* **Task goal**
The lines to reproduce run from the one containing "A simple class" through the end of the records below. Reproduce them exactly and add nothing.

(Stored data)
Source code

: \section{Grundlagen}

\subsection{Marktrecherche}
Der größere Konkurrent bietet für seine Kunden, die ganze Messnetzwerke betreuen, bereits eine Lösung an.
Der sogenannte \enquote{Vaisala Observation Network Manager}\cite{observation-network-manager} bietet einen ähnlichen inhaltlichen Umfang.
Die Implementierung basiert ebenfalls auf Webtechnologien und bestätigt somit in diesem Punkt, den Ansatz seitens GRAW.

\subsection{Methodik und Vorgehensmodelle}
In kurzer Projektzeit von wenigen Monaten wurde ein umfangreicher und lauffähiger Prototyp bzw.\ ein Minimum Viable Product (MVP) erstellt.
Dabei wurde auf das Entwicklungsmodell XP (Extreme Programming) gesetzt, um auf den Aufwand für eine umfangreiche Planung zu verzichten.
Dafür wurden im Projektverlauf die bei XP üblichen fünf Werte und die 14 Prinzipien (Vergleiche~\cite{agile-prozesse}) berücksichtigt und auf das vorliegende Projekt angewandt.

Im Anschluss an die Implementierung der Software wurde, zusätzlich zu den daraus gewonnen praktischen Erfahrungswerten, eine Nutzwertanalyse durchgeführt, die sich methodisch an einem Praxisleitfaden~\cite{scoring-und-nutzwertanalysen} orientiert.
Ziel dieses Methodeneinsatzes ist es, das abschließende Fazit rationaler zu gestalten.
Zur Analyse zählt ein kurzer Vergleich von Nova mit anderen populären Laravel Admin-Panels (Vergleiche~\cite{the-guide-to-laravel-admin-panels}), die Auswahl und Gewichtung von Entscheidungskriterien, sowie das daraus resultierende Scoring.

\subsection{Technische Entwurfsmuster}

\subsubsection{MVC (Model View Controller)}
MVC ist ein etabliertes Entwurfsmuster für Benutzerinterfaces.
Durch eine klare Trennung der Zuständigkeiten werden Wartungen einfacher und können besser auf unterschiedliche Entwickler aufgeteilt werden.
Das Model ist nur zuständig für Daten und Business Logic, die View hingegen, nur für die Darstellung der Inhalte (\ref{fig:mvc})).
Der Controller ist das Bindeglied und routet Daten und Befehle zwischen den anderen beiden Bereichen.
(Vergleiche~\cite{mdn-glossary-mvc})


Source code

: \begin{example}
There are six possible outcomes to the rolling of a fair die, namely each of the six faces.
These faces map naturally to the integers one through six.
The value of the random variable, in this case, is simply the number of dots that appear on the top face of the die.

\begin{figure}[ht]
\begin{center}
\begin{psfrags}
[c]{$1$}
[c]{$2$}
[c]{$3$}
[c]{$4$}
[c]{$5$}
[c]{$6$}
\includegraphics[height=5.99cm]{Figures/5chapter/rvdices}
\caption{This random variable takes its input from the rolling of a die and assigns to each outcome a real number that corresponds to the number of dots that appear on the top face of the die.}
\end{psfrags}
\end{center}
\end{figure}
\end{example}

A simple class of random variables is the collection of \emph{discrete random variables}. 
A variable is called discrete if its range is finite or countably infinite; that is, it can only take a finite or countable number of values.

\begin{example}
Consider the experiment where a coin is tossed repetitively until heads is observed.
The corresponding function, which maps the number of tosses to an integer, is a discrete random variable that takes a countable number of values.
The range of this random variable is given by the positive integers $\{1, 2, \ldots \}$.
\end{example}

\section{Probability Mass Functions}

* **Answer section**
A simple class of random variables is the collection of \emph{discrete random variables}. 
A variable is called discrete if its range is finite or countably infinite; that is, it can only take a finite or countable number of values.

\begin{example}
Consider the experiment where a coin is tossed repetitively until heads is observed.
The corresponding function, which maps the number of tosses to an integer, is a discrete random variable that takes a countable number of values.
The range of this random variable is given by the positive integers $\{1, 2, \ldots \}$.
\end{example}

\section{Probability Mass Functions}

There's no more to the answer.